With the pictures left out, write every entry down exactly.

#### DATA FOR THIS TASK
* * * *

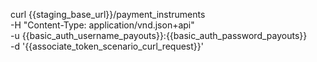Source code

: curl {{staging_base_url}}/payment_instruments \
    -H "Content-Type: application/vnd.json+api" \
    -u {{basic_auth_username_payouts}}:{{basic_auth_password_payouts}} \
    -d '{{associate_token_scenario_curl_request}}'
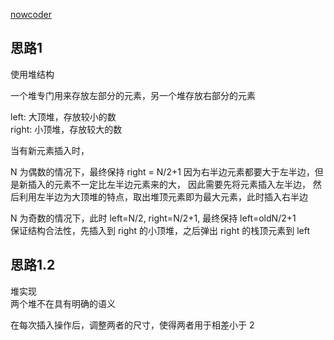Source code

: [nowcoder](https://www.nowcoder.com/practice/9be0172896bd43948f8a32fb954e1be1?tpId=13&tqId=11216&tPage=1&rp=1&ru=/ta/coding-interviews&qru=/ta/coding-interviews/question-ranking)

## 思路1
使用堆结构  

一个堆专门用来存放左部分的元素，另一个堆存放右部分的元素  

left: 大顶堆，存放较小的数  
right: 小顶堆，存放较大的数  

当有新元素插入时，

N 为偶数的情况下，最终保持 right = N/2+1
因为右半边元素都要大于左半边，但是新插入的元素不一定比左半边元素来的大，
因此需要先将元素插入左半边，
然后利用左半边为大顶堆的特点，取出堆顶元素即为最大元素，此时插入右半边   

N 为奇数的情况下，此时 left=N/2, right=N/2+1, 最终保持 left=oldN/2+1  
保证结构合法性，先插入到 right 的小顶堆，之后弹出 right 的栈顶元素到 left  


## 思路1.2
堆实现  
两个堆不在具有明确的语义

在每次插入操作后，调整两者的尺寸，使得两者用于相差小于 2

* * * *

#### EXERCISE RESPONSE
Source code

: curl {{staging_base_url}}/payment_instruments \
    -H "Content-Type: application/vnd.json+api" \
    -u {{basic_auth_username_payouts}}:{{basic_auth_password_payouts}} \
    -d '{{associate_token_scenario_curl_request}}'
Source code

: [nowcoder](https://www.nowcoder.com/practice/9be0172896bd43948f8a32fb954e1be1?tpId=13&tqId=11216&tPage=1&rp=1&ru=/ta/coding-interviews&qru=/ta/coding-interviews/question-ranking)

## 思路1
使用堆结构  

一个堆专门用来存放左部分的元素，另一个堆存放右部分的元素  

left: 大顶堆，存放较小的数  
right: 小顶堆，存放较大的数  

当有新元素插入时，

N 为偶数的情况下，最终保持 right = N/2+1
因为右半边元素都要大于左半边，但是新插入的元素不一定比左半边元素来的大，
因此需要先将元素插入左半边，
然后利用左半边为大顶堆的特点，取出堆顶元素即为最大元素，此时插入右半边   

N 为奇数的情况下，此时 left=N/2, right=N/2+1, 最终保持 left=oldN/2+1  
保证结构合法性，先插入到 right 的小顶堆，之后弹出 right 的栈顶元素到 left  


## 思路1.2
堆实现  
两个堆不在具有明确的语义

在每次插入操作后，调整两者的尺寸，使得两者用于相差小于 2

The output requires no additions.